What the fuck had I been doing wrong in this class? Why didn’t I get to swear off my medication like this girl? I had only wished deep breathing and twisting my fingers on my lap and chanting vowel-sounds and other nonsensical phrases would wish away my bipolar disorder. It didn’t. I even went two weeks this semester unmedicated, you know—because of self sabotage or whatever—and I couldn’t even make it out of my apartment to class. I was too busy crying off the side of my bed and yelling at the garbage trucks below my window. Is everyone else’s mental illness that easily dismissed?

Because mine isn’t. Medication is a necessity for me. I need it in order to function. And that’s a big word in my life—function. Bipolar disorder is incurable, completely chemical, and it dominates every facet of my life regardless of whether or not I’m shoving my Lithium prescription down my throat. And regardless of whether or not I’m on a Yoga mat twisting my arms and trying not to let my hair fall out of its bun.

        But we don’t even have to think about it in terms of bipolar.

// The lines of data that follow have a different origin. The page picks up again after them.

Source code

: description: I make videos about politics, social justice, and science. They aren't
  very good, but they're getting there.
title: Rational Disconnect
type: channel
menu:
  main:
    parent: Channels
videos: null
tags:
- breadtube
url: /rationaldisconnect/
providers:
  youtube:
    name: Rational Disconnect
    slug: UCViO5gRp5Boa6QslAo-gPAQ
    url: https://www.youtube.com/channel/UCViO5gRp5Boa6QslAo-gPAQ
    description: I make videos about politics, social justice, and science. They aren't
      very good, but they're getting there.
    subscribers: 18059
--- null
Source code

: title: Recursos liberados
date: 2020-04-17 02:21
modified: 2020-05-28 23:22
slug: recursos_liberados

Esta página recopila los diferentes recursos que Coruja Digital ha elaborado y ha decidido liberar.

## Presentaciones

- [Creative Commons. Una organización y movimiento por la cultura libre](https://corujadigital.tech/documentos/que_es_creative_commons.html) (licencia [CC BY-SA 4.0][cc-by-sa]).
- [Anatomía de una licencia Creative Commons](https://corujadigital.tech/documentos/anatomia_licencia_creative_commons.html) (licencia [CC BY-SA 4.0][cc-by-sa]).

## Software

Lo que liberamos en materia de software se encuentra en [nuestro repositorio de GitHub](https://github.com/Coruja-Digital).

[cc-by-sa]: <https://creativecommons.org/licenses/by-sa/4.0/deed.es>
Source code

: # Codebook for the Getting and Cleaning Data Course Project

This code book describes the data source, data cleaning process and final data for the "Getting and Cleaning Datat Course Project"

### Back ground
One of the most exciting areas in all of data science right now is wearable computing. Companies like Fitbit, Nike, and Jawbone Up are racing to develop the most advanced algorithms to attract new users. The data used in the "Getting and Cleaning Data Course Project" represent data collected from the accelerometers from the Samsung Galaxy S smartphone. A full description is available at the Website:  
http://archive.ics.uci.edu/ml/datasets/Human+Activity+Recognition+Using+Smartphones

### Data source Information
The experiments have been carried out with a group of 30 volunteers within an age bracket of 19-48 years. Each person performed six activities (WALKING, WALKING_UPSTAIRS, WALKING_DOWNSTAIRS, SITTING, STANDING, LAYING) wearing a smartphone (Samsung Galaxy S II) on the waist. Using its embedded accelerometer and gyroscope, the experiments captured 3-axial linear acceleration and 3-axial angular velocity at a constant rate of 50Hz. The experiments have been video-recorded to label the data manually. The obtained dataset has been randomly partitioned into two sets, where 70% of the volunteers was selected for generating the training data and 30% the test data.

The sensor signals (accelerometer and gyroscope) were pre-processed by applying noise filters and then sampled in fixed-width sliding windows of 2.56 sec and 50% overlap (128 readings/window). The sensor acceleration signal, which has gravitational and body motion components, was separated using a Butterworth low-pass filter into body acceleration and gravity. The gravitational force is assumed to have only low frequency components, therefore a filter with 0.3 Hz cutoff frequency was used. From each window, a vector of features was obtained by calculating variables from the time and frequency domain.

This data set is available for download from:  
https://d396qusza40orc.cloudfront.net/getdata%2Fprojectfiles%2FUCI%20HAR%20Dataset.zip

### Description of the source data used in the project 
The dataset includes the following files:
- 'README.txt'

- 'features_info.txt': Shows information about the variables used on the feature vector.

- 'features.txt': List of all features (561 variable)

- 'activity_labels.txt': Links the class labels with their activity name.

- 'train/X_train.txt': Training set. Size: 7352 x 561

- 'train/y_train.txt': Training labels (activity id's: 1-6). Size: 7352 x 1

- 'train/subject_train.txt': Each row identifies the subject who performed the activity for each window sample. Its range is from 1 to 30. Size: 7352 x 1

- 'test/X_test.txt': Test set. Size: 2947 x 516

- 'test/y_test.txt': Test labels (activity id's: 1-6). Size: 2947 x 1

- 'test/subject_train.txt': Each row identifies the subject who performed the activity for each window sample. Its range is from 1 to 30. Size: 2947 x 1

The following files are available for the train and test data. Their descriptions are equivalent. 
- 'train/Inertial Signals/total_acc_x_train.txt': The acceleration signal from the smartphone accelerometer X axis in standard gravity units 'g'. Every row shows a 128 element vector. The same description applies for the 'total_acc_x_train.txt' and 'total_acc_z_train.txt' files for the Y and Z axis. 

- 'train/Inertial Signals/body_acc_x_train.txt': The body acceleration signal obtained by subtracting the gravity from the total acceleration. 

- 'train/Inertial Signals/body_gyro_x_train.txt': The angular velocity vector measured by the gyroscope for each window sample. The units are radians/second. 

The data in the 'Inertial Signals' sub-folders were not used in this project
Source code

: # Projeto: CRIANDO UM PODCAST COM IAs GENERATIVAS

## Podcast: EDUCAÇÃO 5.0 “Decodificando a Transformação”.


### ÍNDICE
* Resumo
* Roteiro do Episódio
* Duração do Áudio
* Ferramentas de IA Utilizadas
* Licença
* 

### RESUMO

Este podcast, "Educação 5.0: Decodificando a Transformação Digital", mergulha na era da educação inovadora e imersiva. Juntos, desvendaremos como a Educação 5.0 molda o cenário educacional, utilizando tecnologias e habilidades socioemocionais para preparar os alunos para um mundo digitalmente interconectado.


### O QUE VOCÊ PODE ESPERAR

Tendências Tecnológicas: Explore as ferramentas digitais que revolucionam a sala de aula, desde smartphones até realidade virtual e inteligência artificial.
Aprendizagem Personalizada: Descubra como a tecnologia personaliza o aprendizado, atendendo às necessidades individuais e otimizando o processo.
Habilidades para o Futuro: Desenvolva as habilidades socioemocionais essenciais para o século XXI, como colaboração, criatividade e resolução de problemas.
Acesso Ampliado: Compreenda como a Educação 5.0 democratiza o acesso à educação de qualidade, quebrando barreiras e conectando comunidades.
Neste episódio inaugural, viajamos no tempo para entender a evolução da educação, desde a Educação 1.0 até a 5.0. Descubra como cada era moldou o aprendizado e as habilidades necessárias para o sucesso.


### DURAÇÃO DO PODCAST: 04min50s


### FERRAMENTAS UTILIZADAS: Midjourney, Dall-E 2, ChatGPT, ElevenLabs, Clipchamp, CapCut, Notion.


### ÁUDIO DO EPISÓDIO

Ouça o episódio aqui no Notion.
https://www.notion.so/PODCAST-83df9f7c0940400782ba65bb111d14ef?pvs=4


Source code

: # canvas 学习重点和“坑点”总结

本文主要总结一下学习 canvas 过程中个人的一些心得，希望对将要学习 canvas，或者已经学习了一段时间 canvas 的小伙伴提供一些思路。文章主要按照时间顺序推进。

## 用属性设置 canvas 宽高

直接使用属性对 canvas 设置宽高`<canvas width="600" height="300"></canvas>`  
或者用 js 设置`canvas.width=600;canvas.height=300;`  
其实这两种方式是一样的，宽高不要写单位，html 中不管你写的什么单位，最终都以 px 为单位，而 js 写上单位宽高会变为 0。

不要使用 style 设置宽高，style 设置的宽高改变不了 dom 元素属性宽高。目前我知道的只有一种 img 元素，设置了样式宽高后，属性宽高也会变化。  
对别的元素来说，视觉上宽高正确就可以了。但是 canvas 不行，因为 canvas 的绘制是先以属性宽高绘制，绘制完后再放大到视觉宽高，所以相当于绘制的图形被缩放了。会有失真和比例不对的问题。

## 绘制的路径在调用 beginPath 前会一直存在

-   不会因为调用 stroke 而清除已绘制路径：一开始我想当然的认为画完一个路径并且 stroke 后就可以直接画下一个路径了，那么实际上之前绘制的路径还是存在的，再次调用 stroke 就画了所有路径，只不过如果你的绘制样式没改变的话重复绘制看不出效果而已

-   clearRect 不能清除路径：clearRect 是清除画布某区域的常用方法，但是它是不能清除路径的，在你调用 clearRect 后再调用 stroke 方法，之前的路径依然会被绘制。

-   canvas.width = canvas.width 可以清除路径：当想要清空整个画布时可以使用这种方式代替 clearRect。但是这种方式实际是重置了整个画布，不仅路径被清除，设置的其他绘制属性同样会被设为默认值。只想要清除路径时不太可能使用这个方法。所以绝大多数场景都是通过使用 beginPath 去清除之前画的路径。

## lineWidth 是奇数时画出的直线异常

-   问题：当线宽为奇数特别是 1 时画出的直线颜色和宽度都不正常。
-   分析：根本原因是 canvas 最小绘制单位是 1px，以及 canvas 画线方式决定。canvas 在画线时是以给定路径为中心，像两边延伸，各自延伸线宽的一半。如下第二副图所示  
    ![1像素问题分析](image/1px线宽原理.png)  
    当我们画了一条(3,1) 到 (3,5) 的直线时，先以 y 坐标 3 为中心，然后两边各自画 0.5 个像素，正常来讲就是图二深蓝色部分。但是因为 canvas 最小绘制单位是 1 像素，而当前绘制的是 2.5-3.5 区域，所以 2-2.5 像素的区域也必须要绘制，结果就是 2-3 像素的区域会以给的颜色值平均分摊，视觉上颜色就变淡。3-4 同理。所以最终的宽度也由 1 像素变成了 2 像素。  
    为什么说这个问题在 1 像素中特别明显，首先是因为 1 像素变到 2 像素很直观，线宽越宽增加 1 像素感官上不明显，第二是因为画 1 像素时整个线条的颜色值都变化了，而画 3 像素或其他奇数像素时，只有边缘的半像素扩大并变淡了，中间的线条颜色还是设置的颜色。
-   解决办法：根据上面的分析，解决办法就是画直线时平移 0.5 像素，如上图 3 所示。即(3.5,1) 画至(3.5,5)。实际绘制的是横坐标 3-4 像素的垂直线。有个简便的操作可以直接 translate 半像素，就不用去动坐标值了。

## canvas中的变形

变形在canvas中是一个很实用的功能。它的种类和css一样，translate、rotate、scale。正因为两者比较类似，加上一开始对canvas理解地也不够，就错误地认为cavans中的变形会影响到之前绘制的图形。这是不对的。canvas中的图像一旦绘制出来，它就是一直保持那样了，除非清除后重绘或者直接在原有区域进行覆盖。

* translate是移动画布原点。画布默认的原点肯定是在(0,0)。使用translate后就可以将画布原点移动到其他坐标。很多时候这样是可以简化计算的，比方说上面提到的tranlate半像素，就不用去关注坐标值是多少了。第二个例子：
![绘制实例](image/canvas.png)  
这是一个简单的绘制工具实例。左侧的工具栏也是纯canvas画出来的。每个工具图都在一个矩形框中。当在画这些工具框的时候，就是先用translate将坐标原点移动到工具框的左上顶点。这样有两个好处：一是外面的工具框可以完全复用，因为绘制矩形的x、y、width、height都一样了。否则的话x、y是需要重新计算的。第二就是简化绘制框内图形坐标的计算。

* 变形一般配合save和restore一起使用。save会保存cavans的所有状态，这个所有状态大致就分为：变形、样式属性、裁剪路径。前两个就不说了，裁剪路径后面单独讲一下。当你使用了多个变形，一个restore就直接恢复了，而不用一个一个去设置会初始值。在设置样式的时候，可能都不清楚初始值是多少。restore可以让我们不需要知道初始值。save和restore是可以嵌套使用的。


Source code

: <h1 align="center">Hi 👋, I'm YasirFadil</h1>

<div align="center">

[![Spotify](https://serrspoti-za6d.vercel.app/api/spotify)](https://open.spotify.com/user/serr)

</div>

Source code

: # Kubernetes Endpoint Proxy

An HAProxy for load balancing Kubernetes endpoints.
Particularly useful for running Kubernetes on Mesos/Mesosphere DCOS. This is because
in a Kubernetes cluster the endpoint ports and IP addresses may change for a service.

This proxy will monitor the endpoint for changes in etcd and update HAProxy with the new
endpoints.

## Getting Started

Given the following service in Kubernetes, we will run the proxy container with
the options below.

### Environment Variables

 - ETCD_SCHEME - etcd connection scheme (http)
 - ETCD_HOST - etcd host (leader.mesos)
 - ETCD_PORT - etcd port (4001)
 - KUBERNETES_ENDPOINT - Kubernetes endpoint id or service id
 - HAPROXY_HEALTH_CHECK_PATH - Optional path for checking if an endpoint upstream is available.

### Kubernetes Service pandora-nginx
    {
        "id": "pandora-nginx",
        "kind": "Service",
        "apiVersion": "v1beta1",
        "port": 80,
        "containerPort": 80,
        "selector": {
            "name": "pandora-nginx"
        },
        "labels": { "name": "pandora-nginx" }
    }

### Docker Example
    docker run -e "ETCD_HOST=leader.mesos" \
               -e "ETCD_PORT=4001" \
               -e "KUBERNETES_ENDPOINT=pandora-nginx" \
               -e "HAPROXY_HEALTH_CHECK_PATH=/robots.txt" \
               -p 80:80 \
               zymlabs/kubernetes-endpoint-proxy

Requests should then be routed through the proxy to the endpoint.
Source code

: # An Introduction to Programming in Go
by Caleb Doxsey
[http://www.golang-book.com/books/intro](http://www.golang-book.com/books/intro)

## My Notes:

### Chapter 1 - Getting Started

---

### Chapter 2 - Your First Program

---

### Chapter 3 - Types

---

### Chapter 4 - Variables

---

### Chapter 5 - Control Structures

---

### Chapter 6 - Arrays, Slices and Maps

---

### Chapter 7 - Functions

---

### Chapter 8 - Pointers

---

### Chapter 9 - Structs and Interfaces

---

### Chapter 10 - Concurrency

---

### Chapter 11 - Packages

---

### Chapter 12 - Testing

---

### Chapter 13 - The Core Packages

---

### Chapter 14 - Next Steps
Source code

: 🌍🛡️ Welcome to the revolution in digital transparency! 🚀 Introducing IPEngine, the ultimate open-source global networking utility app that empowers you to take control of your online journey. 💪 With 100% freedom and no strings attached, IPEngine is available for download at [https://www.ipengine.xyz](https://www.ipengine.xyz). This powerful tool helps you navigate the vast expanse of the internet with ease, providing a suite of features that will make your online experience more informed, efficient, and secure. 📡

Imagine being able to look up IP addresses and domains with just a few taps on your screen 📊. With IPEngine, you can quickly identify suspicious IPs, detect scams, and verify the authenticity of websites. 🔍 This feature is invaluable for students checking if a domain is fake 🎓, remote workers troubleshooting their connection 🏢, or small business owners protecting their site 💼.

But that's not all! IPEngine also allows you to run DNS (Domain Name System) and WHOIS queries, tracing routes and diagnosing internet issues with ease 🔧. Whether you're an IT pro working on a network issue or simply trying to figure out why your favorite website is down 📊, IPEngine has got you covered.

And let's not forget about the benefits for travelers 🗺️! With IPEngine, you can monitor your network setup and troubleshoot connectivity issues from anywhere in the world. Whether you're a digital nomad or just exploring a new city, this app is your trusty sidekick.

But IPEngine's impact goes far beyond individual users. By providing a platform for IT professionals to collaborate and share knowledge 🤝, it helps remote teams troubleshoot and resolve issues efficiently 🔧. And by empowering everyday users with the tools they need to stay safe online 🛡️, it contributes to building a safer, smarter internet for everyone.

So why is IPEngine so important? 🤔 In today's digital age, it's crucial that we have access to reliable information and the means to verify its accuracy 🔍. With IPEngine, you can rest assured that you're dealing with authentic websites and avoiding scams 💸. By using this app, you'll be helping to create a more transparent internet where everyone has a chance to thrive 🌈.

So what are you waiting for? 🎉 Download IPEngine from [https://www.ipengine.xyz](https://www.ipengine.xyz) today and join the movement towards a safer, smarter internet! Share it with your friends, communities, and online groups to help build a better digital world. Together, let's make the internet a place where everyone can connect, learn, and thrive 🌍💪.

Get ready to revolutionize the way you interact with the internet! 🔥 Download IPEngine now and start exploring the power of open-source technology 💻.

What about other people with depression? Like, depression depression. Depression that can’t be breathed away or depression that doesn’t magically change with the seasons. Statements like Miss Lulu Lemon’s are dangerous. It fosters this idea that with a healthy diet and good exercise, your mental illness can just poof, be gone! I genuinely think she believes that meditation cured her depression, but I don’t genuinely think she had actual clinical depression then in the first place.

        If your mental illness is deep enough and doesn’t disappear by you doing a lap around the track at your local Planet Fitness, you probably need medication. Because this alternative cure of talking a nice stroll in the woods or eating a ball of lettuce is bullshit. If it alleviates symptoms, great. But it’s not going to cure anything—and it certainly didn’t cure my bipolar.

So, if you’re perpetually sad or angry, go get pills. Not the ones from the person in the dorm room over—but legal, prescribed ones. And take Yoga anyways, it was an easy elective.